Welche sind die nächsten Schritte, um Frühe Hilfen im Ortenaukreis weiter zu verstetigen und zu sichern? 

Die Frühen Hilfen sind aus der Versorgungslandschaft des Ortenaukreises nicht mehr wegzudenken. In unserem Landkreis haben wir ein sehr gut funktionierendes System der Frühen Hilfen, das sich immer weiter ausdifferenziert. Die Frage ist nur, wie und an welchen Stellen es sich weiterentwickelt und ob auch weiterhin vom Landkreis genügend Mittel dafür zur Verfügung gestellt werden. Wenn eine Kommune aber grundsätzlich vom Nutzen früher Prävention überzeugt ist, wird auch eine Bereitschaft da sein, erforderliche Weiterentwicklungen politisch und finanziell mitzutragen. 

Bei uns im Ortenaukreis ist durch den gemeinsamen Prozess der Konzeptentwicklung die Verantwortungsgemeinschaft zwischen Jugendhilfe und Gesundheitswesen in hohem Maße entwickelt und genießt auch das Ansehen der Politik. Dazu ist es wichtig, unsere Ergebnisse regelmäßig vorzustellen und zu zeigen, dass wir sowohl fachlich hoch kompetent als auch wirtschaftlich arbeiten. Nur so kann eine Investition in die Frühen Hilfen auch tatsächlich als eine Investition in die Zukunft von Kindern und Familien im Ortenaukreis vermittelt und verstanden werden. Sehr hilfreich wäre auch das Einbringen von zusätzlichen Ressourcen und Finanzmitteln aus dem Gesundheitswesen. Finanziell ist die gute Kooperation zwischen Jugendhilfe und Gesundheitswesen leider nicht abgebildet. 
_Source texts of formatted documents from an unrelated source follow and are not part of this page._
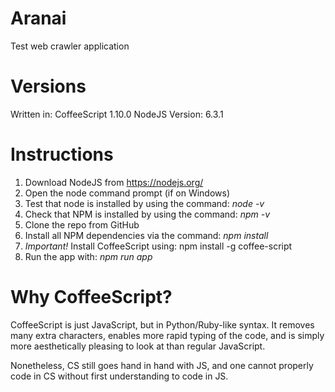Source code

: # Aranai
Test web crawler application

# Versions
Written in: CoffeeScript 1.10.0
NodeJS Version: 6.3.1

# Instructions
1. Download NodeJS from https://nodejs.org/
3. Open the node command prompt (if on Windows)
3. Test that node is installed by using the command: *node -v*
4. Check that NPM is installed by using the command: *npm -v*
5. Clone the repo from GitHub
6. Install all NPM dependencies via the command: *npm install*
7. *Important!* Install CoffeeScript using: npm install -g coffee-script
8. Run the app with: *npm run app*

# Why CoffeeScript?
CoffeeScript is just JavaScript, but in Python/Ruby-like syntax. It removes many extra characters, enables more rapid typing of the code, and is simply more aesthetically pleasing to look at than regular JavaScript.

Nonetheless, CS still goes hand in hand with JS, and one cannot properly code in CS without first understanding to code in JS.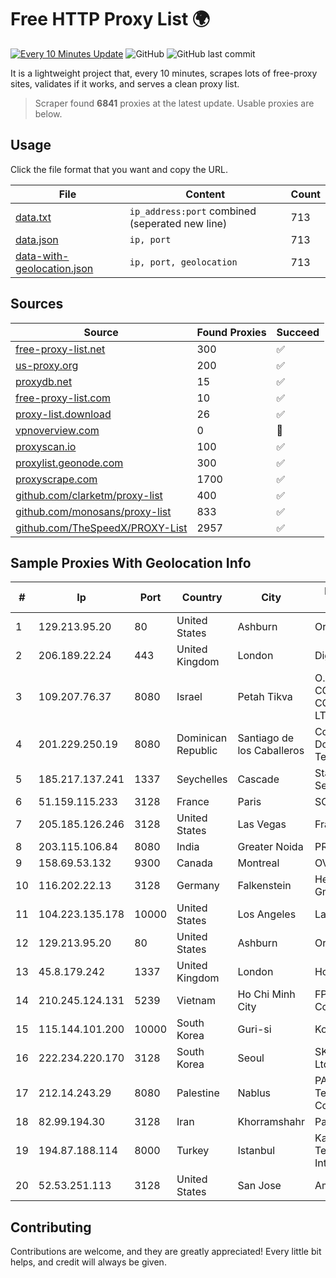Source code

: 
# Free HTTP Proxy List 🌍

[![Every 10 Minutes Update](https://github.com/mertguvencli/http-proxy-list/actions/workflows/main.yml/badge.svg?branch=main)](https://github.com/mertguvencli/http-proxy-list/actions/workflows/main.yml)
![GitHub](https://img.shields.io/github/license/mertguvencli/http-proxy-list)
![GitHub last commit](https://img.shields.io/github/last-commit/mertguvencli/http-proxy-list)

It is a lightweight project that, every 10 minutes, scrapes lots of free-proxy sites, validates if it works, and serves a clean proxy list.


> Scraper found **6841** proxies at the latest update. Usable proxies are below.

## Usage

Click the file format that you want and copy the URL.


|File|Content|Count|
|----|-------|-----|
|[data.txt](https://raw.githubusercontent.com/mertguvencli/http-proxy-list/main/proxy-list/data.txt)|`ip_address:port` combined (seperated new line)|713|
|[data.json](https://raw.githubusercontent.com/mertguvencli/http-proxy-list/main/proxy-list/data.json)|`ip, port`|713|
|[data-with-geolocation.json](https://raw.githubusercontent.com/mertguvencli/http-proxy-list/main/proxy-list/data-with-geolocation.json)|`ip, port, geolocation`|713|

## Sources

|Source|Found Proxies|Succeed|
|------|-------------|-------|
|[free-proxy-list.net](https://free-proxy-list.net)|300|✅|
|[us-proxy.org](https://www.us-proxy.org)|200|✅|
|[proxydb.net](http://proxydb.net)|15|✅|
|[free-proxy-list.com](https://free-proxy-list.com/?page=&port=&type%5B%5D=http&type%5B%5D=https&up_time=0&search=Search)|10|✅|
|[proxy-list.download](https://www.proxy-list.download/HTTP)|26|✅|
|[vpnoverview.com](https://vpnoverview.com/privacy/anonymous-browsing/free-proxy-servers)|0|🚫|
|[proxyscan.io](https://www.proxyscan.io)|100|✅|
|[proxylist.geonode.com](https://proxylist.geonode.com/api/proxy-list?limit=300&page=1&sort_by=lastChecked&sort_type=desc&protocols=http,https)|300|✅|
|[proxyscrape.com](https://api.proxyscrape.com/v2/?request=displayproxies&protocol=http&timeout=10000&country=all&ssl=all&anonymity=all)|1700|✅|
|[github.com/clarketm/proxy-list](https://raw.githubusercontent.com/clarketm/proxy-list/master/proxy-list-raw.txt)|400|✅|
|[github.com/monosans/proxy-list](https://raw.githubusercontent.com/monosans/proxy-list/main/proxies/http.txt)|833|✅|
|[github.com/TheSpeedX/PROXY-List](https://raw.githubusercontent.com/TheSpeedX/PROXY-List/master/http.txt)|2957|✅|


## Sample Proxies With Geolocation Info

|#|Ip|Port|Country|City|Internet Service Provider|
|-|--|----|-------|----|-------------------------|
|1|129.213.95.20|80|United States|Ashburn|Oracle Corporation|
|2|206.189.22.24|443|United Kingdom|London|DigitalOcean, LLC|
|3|109.207.76.37|8080|Israel|Petah Tikva|O.M.C. COMPUTERS & COMMUNICATIONS LTD|
|4|201.229.250.19|8080|Dominican Republic|Santiago de los Caballeros|Compañía Dominicana de Teléfonos S. A.|
|5|185.217.137.241|1337|Seychelles|Cascade|Stallion Network Services Limited|
|6|51.159.115.233|3128|France|Paris|SCALEWAY|
|7|205.185.126.246|3128|United States|Las Vegas|FranTech Solutions|
|8|203.115.106.84|8080|India|Greater Noida|PRIMENET|
|9|158.69.53.132|9300|Canada|Montreal|OVH SAS|
|10|116.202.22.13|3128|Germany|Falkenstein|Hetzner Online GmbH|
|11|104.223.135.178|10000|United States|Los Angeles|LayerHost|
|12|129.213.95.20|80|United States|Ashburn|Oracle Corporation|
|13|45.8.179.242|1337|United Kingdom|London|Hostland LLC|
|14|210.245.124.131|5239|Vietnam|Ho Chi Minh City|FPT Telecom Company|
|15|115.144.101.200|10000|South Korea|Guri-si|Korea Telecom|
|16|222.234.220.170|3128|South Korea|Seoul|SK Broadband Co Ltd|
|17|212.14.243.29|8080|Palestine|Nablus|PALTEL (Palestine Telecommunications Co.).|
|18|82.99.194.30|3128|Iran|Khorramshahr|ParsOnline Co.|
|19|194.87.188.114|8000|Turkey|Istanbul|Kadir Huseyin Tezcan Nosspeed Internet Teknolojileri|
|20|52.53.251.113|3128|United States|San Jose|Amazon.com, Inc.|



## Contributing

Contributions are welcome, and they are greatly appreciated! Every
little bit helps, and credit will always be given.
Schon bald hat sich für uns die Frage gestellt, wie geht es eigentlich nach den Frühen Hilfen weiter? Dazu ist es in den Einzelfällen wichtig, gute Anschlusshilfen zu finden, was durch die Anbindung der Fachstellen an die Erziehungsberatungsstellen erheblich erleichtert wird. Wir haben darüber nachgedacht, wie ein vergleichbares System auch für über 3-jährige Kinder und ihre Familien implementiert werden könnte. Vor diesem Hintergrund hat sich der Ortenaukreis bei der Ausschreibung „Gesundheits- und Dienstleistungsregion von morgen“ des Bundesministeriums für Bildung und Forschung (BMBF) beworben und den Zuschlag zur vierjährigen Durchführung des Modellprojekts „Präventionsnetzwerk Ortenaukreis (PNO)“ erhalten. Vorrangig infrastrukturell ausgerichtet bauen wir seit November 2014 flächendeckende Angebote von Gesundheitsförderung und Prävention in den unmittelbaren Lebensräumen der Kinder auf, sprich in den Kindertagesstätten und Schulen im Ortenaukreis. Ausgehend von einem biopsychosozialen Verständnis von Gesundheit geht es dabei um körperliche und seelische Gesundheitsförderung sowie soziale Teilhabe für alle Kinder von drei bis zehn Jahren und deren Familien, aber auch um die Berücksichtigung besonders belasteter Familien und besonders belasteter Institutionen. Denn wir alle wissen, dass die Chancen einer gesunden Entwicklung nicht unabhängig vom sozioökonomischen Hintergrund einer Familie sind.  

Der Ortenaukreis verfolgt damit eine konsequente kommunale Präventionsstrategie. Auch wenn noch keine unmittelbaren finanziellen Spareffekte nachzuweisen sind, so zeigen sich doch bereits in vielen Bereichen klare Erfolge dieser präventiven Investitionen. Ein Landkreis, der in die Zukunft seiner Kinder und Familien investiert, ist auch ein guter Standort zum Leben und zum Arbeiten.